The broader picture is that nasal polyps likely involve multiple genes interacting with environmental factors. No specific genetic or environmental factor has been definitively established as the sole cause, which is consistent with a disease driven by a complex interplay between inherited immune tendencies and external triggers.
Air Pollution and Environmental Triggers
Airborne particulate matter is increasingly recognized as a significant environmental risk factor. Fine particles smaller than 10 micrometers (and especially those smaller than 2.5 micrometers) penetrate deep into the nasal passages and trigger inflammatory responses in the airway lining. Epidemiological data from South Korea has linked higher particulate exposure to increased rates of chronic sinus disease.
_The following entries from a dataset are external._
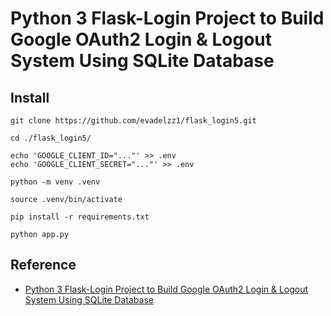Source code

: # Python 3 Flask-Login Project to Build Google OAuth2 Login & Logout System Using SQLite Database

## Install

    git clone https://github.com/evadelzz1/flask_login5.git

    cd ./flask_login5/

    echo 'GOOGLE_CLIENT_ID="..."' >> .env
    echo 'GOOGLE_CLIENT_SECRET="..."' >> .env

    python -m venv .venv
    
    source .venv/bin/activate

    pip install -r requirements.txt

    python app.py

## Reference

- [Python 3 Flask-Login Project to Build Google OAuth2 Login & Logout System Using SQLite Database](https://www.youtube.com/watch?v=Z0S0VVVoTpw)
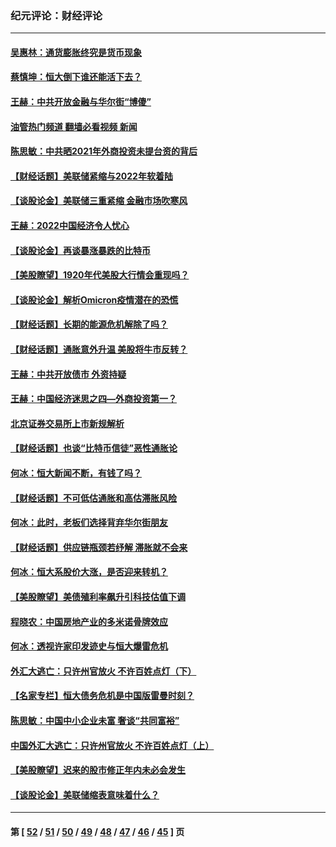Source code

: ### 纪元评论：财经评论
---
#### [吴惠林：通货膨胀终究是货币现象](../../pages/nsc1026/n13512979.md?01190330) 
#### [蔡慎坤：恒大倒下谁还能活下去？](../../pages/nsc1026/n13501831.md?01190330) 
#### [王赫：中共开放金融与华尔街“博傻”](../../pages/nsc1026/n13501138.md?01190330) 
#### [油管热门频道 翻墙必看视频 新闻](ok?01190330)
#### [陈思敏：中共晒2021年外商投资未提台资的背后](../../pages/nsc1026/n13501057.md?01190330) 
#### [【财经话题】美联储紧缩与2022年软着陆](../../pages/nsc1026/n13498354.md?01190330) 
#### [【谈股论金】美联储三重紧缩 金融市场吹寒风](../../pages/nsc1026/n13487202.md?01190330) 
#### [王赫：2022中国经济令人忧心](../../pages/nsc1026/n13480433.md?01190330) 
#### [【谈股论金】再谈暴涨暴跌的比特币](../../pages/nsc1026/n13428036.md?01190330) 
#### [【美股瞭望】1920年代美股大行情会重现吗？](../../pages/nsc1026/n13425425.md?01190330) 
#### [【谈股论金】解析Omicron疫情潜在的恐慌](../../pages/nsc1026/n13403704.md?01190330) 
#### [【财经话题】长期的能源危机解除了吗？](../../pages/nsc1026/n13378041.md?01190330) 
#### [【财经话题】通胀意外升温 美股将牛市反转？](../../pages/nsc1026/n13370659.md?01190330) 
#### [王赫：中共开放债市 外资持疑](../../pages/nsc1026/n13366203.md?01190330) 
#### [王赫：中国经济迷思之四—外商投资第一？](../../pages/nsc1026/n13354150.md?01190330) 
#### [北京证券交易所上市新规解析](../../pages/nsc1026/n13348292.md?01190330) 
#### [【财经话题】也谈“比特币信徒”恶性通胀论](../../pages/nsc1026/n13331972.md?01190330) 
#### [何冰：恒大新闻不断，有钱了吗？](../../pages/nsc1026/n13325002.md?01190330) 
#### [【财经话题】不可低估通胀和高估滞胀风险](../../pages/nsc1026/n13300505.md?01190330) 
#### [何冰：此时，老板们选择背弃华尔街朋友](../../pages/nsc1026/n13295291.md?01190330) 
#### [【财经话题】供应链瓶颈若纾解 滞胀就不会来](../../pages/nsc1026/n13286759.md?01190330) 
#### [何冰：恒大系股价大涨，是否迎来转机？](../../pages/nsc1026/n13276822.md?01190330) 
#### [【美股瞭望】美债殖利率飙升引科技估值下调](../../pages/nsc1026/n13267775.md?01190330) 
#### [程晓农：中国房地产业的多米诺骨牌效应](../../pages/nsc1026/n13259673.md?01190330) 
#### [何冰：透视许家印发迹史与恒大爆雷危机](../../pages/nsc1026/n13253937.md?01190330) 
#### [外汇大逃亡：只许州官放火 不许百姓点灯（下）](../../pages/nsc1026/n13245748.md?01190330) 
#### [【名家专栏】恒大债务危机是中国版雷曼时刻？](../../pages/nsc1026/n13242613.md?01190330) 
#### [陈思敏：中国中小企业未富 奢谈“共同富裕”](../../pages/nsc1026/n13241213.md?01190330) 
#### [中国外汇大逃亡：只许州官放火 不许百姓点灯（上）](../../pages/nsc1026/n13228773.md?01190330) 
#### [【美股瞭望】迟来的股市修正年内未必会发生](../../pages/nsc1026/n13223100.md?01190330) 
#### [【谈股论金】美联储缩表意味着什么？](../../pages/nsc1026/n13174610.md?01190330) 

---
#### 第 [ [52](./52.md?01190330) / [51](./51.md?01190330) / [50](./50.md?01190330) / [49](./49.md?01190330) / [48](./48.md?01190330) / [47](./47.md?01190330) / [46](./46.md?01190330) / [45](./45.md?01190330) ] 页
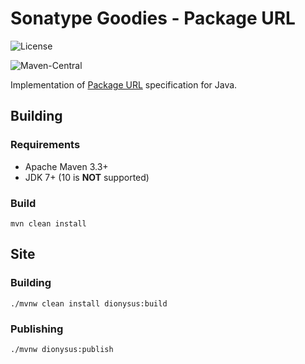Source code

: <!--

    Copyright (c) 2018-present Sonatype, Inc. All rights reserved.

    This program is licensed to you under the Apache License Version 2.0,
    and you may not use this file except in compliance with the Apache License Version 2.0.
    You may obtain a copy of the Apache License Version 2.0 at http://www.apache.org/licenses/LICENSE-2.0.

    Unless required by applicable law or agreed to in writing,
    software distributed under the Apache License Version 2.0 is distributed on an
    "AS IS" BASIS, WITHOUT WARRANTIES OR CONDITIONS OF ANY KIND, either express or implied.
    See the Apache License Version 2.0 for the specific language governing permissions and limitations there under.

-->
# Sonatype Goodies - Package URL

![License](https://img.shields.io/github/license/sonatype/package-url-java.svg?label=License)

![Maven-Central](https://img.shields.io/maven-central/v/org.sonatype.goodies/package-url-java.svg)

Implementation of [Package URL](https://github.com/package-url/purl-spec) specification for Java.

## Building

### Requirements

* Apache Maven 3.3+
* JDK 7+ (10 is **NOT** supported)

### Build

    mvn clean install

## Site 

### Building

    ./mvnw clean install dionysus:build
    
### Publishing

    ./mvnw dionysus:publish
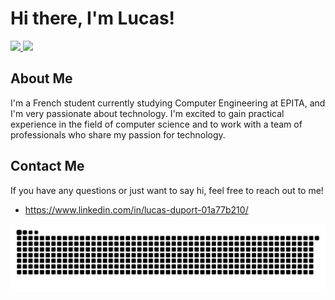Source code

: # Hi there, I'm Lucas!
<div>
 <a href="https://github.com/lucasduport">
 <img height="200em" src="https://github-readme-stats.vercel.app/api?username=lucasduport&show_icons=true&theme=dracula&include_all_commits=true&count_private=true"/>
 <img height="200em" src="https://github-readme-stats.vercel.app/api/top-langs/?username=lucasduport&langs_count=7&theme=dracula&layout=donut&size_weight=0.05&count_weight=0.95"/>
 </a>
</div>
   
## About Me

I'm a French student currently studying Computer Engineering at EPITA, and I'm very passionate about technology. 
I'm excited to gain practical experience in the field of computer science and to work with a team of professionals who share my passion for technology.

## Contact Me
If you have any questions or just want to say hi, feel free to reach out to me!
- https://www.linkedin.com/in/lucas-duport-01a77b210/

<a href="https://github.com/lucasduport">
 <img alt="funny github snake" src="https://github.com/lucasduport/lucasduport/blob/main/funny_github_grid.svg"/>
</a>
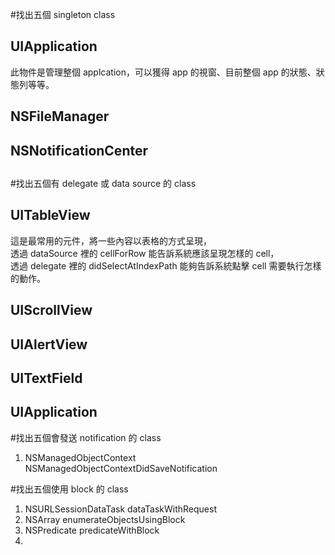 #找出五個 singleton class
## UIApplication
此物件是管理整個 applcation，可以獲得 app 的視窗、目前整個 app 的狀態、狀態列等等。

## NSFileManager


## NSNotificationCenter
## 

#找出五個有 delegate 或 data source 的 class
## UITableView
這是最常用的元件，將一些內容以表格的方式呈現，  
透過 dataSource 裡的 cellForRow 能告訴系統應該呈現怎樣的 cell，  
透過 delegate 裡的 didSelectAtIndexPath 能夠告訴系統點擊 cell 需要執行怎樣的動作。  
## UIScrollView

## UIAlertView
## UITextField
## UIApplication



#找出五個會發送 notification 的 class
1. NSManagedObjectContext NSManagedObjectContextDidSaveNotification


#找出五個使用 block 的 class
1. NSURLSessionDataTask dataTaskWithRequest
2. NSArray enumerateObjectsUsingBlock
3. NSPredicate predicateWithBlock
4. 
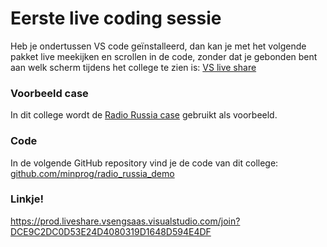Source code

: # Eerste live coding sessie

Heb je ondertussen VS code geïnstalleerd, dan kan je met het volgende pakket live meekijken en scrollen in de code, zonder dat je gebonden bent aan welk scherm tijdens het college te zien is: [VS live share](https://marketplace.visualstudio.com/items?itemName=MS-vsliveshare.vsliveshare-pack)

### Voorbeeld case

In dit college wordt de [Radio Russia case](/cases/radio-russia) gebruikt als voorbeeld.

### Code

In de volgende GitHub repository vind je de code van dit college: [github.com/minprog/radio_russia_demo](https://github.com/minprog/radio_russia_demo/tree/college_1)

### Linkje!

<https://prod.liveshare.vsengsaas.visualstudio.com/join?DCE9C2DC0D53E24D4080319D1648D594E4DF>
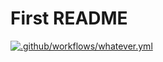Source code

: # First README

[![.github/workflows/whatever.yml](https://github.com/kalwar/new-repo/actions/workflows/whatever.yml/badge.svg)](https://github.com/kalwar/new-repo/actions/workflows/whatever.yml)
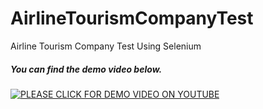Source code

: # AirlineTourismCompanyTest
Airline Tourism Company Test Using Selenium

##### You can find the demo video below.

[![PLEASE CLICK FOR DEMO VIDEO ON YOUTUBE](https://img.youtube.com/vi/9iW_WdJOc7Y&t.jpg)](https://www.youtube.com/watch?v=9iW_WdJOc7Y&t)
What makes particulate matter particularly relevant to polyps is how it interacts with allergens. When the sinuses are exposed to both particulate matter and an allergen like dust mites simultaneously, the type 2 immune response is amplified beyond what either would cause alone. Animal studies confirm this: co-exposure to particulate matter and dust mites produced greater airway reactivity and higher levels of the same inflammatory signals found in nasal polyps. Diesel exhaust particles and dust particles both trigger the production of inflammatory compounds in nasal tissue through specific cellular signaling pathways. For people already predisposed to polyps, living or working in areas with high air pollution likely increases the frequency and severity of flare-ups.
Why the Lining Breaks Down
A common thread across all these causes is damage to the epithelial barrier, the thin layer of cells lining the inside of your sinuses. In healthy sinuses, this barrier keeps irritants, allergens, and bacteria on the outside. In polyp-prone individuals, three things converge to compromise it: the barrier itself has structural defects (possibly genetic), bacteria and their toxins actively break it down, and the immune system’s inflammatory response causes collateral damage to the very tissue it’s trying to protect. Once the barrier is weakened, substances that would normally be kept out penetrate into deeper tissue, activating more immune cells, producing more inflammation, and driving the cycle that ultimately produces polyps.
This is why nasal polyps are so prone to recurrence even after surgical removal. Surgery removes the physical polyp, but the underlying barrier dysfunction, immune dysregulation, and environmental exposures that created it persist. Effective long-term management typically requires addressing the inflammatory process itself rather than just the polyps it produces.